Entries taken from a collection
+---+
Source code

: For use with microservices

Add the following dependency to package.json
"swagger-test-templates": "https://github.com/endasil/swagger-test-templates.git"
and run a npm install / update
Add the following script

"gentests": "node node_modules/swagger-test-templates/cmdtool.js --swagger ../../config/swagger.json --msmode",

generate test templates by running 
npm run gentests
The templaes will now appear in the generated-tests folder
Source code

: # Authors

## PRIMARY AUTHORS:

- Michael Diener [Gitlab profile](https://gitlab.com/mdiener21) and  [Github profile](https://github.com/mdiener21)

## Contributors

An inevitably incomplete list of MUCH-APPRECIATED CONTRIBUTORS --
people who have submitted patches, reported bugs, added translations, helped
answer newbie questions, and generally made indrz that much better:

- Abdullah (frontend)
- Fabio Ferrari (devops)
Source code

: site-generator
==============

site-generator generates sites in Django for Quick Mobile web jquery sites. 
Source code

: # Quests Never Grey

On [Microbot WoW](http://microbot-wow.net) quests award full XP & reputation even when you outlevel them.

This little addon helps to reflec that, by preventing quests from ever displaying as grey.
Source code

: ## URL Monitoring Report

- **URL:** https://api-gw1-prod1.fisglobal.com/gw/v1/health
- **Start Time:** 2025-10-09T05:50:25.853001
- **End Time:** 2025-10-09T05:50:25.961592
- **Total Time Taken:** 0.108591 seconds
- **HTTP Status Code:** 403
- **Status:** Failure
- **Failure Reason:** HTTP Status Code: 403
+---+
> _Your goal_
Print all of the entries exactly as they are written.

> _Answer space_
Source code

: For use with microservices

Add the following dependency to package.json
"swagger-test-templates": "https://github.com/endasil/swagger-test-templates.git"
and run a npm install / update
Add the following script

"gentests": "node node_modules/swagger-test-templates/cmdtool.js --swagger ../../config/swagger.json --msmode",

generate test templates by running 
npm run gentests
The templaes will now appear in the generated-tests folder
Source code

: # Authors

## PRIMARY AUTHORS:

- Michael Diener [Gitlab profile](https://gitlab.com/mdiener21) and  [Github profile](https://github.com/mdiener21)

## Contributors

An inevitably incomplete list of MUCH-APPRECIATED CONTRIBUTORS --
people who have submitted patches, reported bugs, added translations, helped
answer newbie questions, and generally made indrz that much better:

- Abdullah (frontend)
- Fabio Ferrari (devops)
Source code

: site-generator
==============

site-generator generates sites in Django for Quick Mobile web jquery sites. 
Source code

: # Quests Never Grey

On [Microbot WoW](http://microbot-wow.net) quests award full XP & reputation even when you outlevel them.

This little addon helps to reflec that, by preventing quests from ever displaying as grey.
Source code

: ## URL Monitoring Report

- **URL:** https://api-gw1-prod1.fisglobal.com/gw/v1/health
- **Start Time:** 2025-10-09T05:50:25.853001
- **End Time:** 2025-10-09T05:50:25.961592
- **Total Time Taken:** 0.108591 seconds
- **HTTP Status Code:** 403
- **Status:** Failure
- **Failure Reason:** HTTP Status Code: 403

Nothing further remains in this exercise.